> **WHAT NEEDS TO BE DONE**: For the listing below, give the number of lines that hold the string "functions", without anything else.

> **SOURCE DATA**:
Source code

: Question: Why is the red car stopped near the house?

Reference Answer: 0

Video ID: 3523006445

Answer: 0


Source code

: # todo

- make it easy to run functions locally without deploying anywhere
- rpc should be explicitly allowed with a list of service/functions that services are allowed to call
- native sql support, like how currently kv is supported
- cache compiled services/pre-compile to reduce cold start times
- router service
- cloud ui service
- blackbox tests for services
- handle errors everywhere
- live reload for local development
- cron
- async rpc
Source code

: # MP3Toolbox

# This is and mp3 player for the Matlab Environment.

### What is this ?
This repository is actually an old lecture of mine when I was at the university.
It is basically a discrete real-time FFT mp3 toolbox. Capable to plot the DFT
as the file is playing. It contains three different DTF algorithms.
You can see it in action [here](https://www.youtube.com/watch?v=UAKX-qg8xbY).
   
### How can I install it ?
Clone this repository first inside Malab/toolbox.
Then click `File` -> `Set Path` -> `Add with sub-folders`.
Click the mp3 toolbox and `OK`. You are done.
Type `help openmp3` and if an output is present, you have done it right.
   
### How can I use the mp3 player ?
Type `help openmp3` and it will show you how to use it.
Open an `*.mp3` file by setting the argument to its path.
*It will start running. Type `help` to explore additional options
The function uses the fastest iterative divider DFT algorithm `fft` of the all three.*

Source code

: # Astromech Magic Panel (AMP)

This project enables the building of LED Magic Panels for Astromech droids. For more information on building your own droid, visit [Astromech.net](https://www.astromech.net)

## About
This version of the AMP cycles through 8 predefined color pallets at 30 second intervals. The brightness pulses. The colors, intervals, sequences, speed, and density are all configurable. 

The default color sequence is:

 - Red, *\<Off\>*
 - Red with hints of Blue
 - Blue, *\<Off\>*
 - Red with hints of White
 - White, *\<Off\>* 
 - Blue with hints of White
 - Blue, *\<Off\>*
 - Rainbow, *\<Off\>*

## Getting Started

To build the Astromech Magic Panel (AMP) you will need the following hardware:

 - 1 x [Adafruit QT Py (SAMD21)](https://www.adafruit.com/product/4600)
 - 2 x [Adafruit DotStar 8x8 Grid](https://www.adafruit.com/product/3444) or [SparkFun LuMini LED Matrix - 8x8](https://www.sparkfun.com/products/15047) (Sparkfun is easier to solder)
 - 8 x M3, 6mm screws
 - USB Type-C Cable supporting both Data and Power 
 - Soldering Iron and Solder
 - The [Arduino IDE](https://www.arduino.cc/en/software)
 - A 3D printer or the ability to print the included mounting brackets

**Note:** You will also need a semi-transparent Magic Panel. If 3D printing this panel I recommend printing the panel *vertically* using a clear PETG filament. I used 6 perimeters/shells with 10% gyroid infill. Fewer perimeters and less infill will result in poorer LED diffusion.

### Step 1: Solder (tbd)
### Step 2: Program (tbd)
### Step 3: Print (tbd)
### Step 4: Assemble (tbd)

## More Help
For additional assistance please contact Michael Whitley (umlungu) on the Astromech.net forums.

> **FINAL ANSWER**: 2